***** Records to use

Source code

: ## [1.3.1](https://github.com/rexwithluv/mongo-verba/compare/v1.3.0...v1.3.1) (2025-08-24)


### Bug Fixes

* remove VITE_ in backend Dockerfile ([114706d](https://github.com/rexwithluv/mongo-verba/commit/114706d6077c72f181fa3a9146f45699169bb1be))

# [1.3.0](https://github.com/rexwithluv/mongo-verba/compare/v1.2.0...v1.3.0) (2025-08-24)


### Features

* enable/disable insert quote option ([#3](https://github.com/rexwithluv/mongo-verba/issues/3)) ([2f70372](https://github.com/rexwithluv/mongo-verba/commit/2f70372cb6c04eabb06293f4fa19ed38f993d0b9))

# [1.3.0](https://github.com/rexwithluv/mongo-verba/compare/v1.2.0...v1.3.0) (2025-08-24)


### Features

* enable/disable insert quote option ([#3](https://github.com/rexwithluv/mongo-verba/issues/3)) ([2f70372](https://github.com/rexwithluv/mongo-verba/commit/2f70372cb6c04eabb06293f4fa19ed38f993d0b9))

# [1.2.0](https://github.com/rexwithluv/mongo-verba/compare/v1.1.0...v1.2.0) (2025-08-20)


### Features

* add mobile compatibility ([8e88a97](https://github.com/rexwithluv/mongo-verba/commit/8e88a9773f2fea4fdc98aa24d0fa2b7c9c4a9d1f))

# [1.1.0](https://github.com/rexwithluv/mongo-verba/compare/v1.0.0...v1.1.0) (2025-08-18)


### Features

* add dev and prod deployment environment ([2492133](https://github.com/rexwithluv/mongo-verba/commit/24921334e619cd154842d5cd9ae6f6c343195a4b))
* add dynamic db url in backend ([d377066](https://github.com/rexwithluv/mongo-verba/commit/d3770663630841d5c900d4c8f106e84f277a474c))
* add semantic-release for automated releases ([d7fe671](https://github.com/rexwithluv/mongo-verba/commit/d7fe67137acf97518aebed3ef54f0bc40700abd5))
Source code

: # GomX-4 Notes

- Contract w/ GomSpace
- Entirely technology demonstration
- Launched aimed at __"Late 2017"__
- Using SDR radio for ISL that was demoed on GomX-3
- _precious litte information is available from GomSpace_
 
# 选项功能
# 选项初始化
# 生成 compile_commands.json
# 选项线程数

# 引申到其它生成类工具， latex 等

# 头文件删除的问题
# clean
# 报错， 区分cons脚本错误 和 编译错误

**********

- [Try it]:
From the line containing "- Launched aimed" down to the last line of the records, transcribe every line exactly and add nothing else.

- [Answer to the exercise]:
- Launched aimed at __"Late 2017"__
- Using SDR radio for ISL that was demoed on GomX-3
- _precious litte information is available from GomSpace_
 
# 选项功能
# 选项初始化
# 生成 compile_commands.json
# 选项线程数

# 引申到其它生成类工具， latex 等

# 头文件删除的问题
# clean
# 报错， 区分cons脚本错误 和 编译错误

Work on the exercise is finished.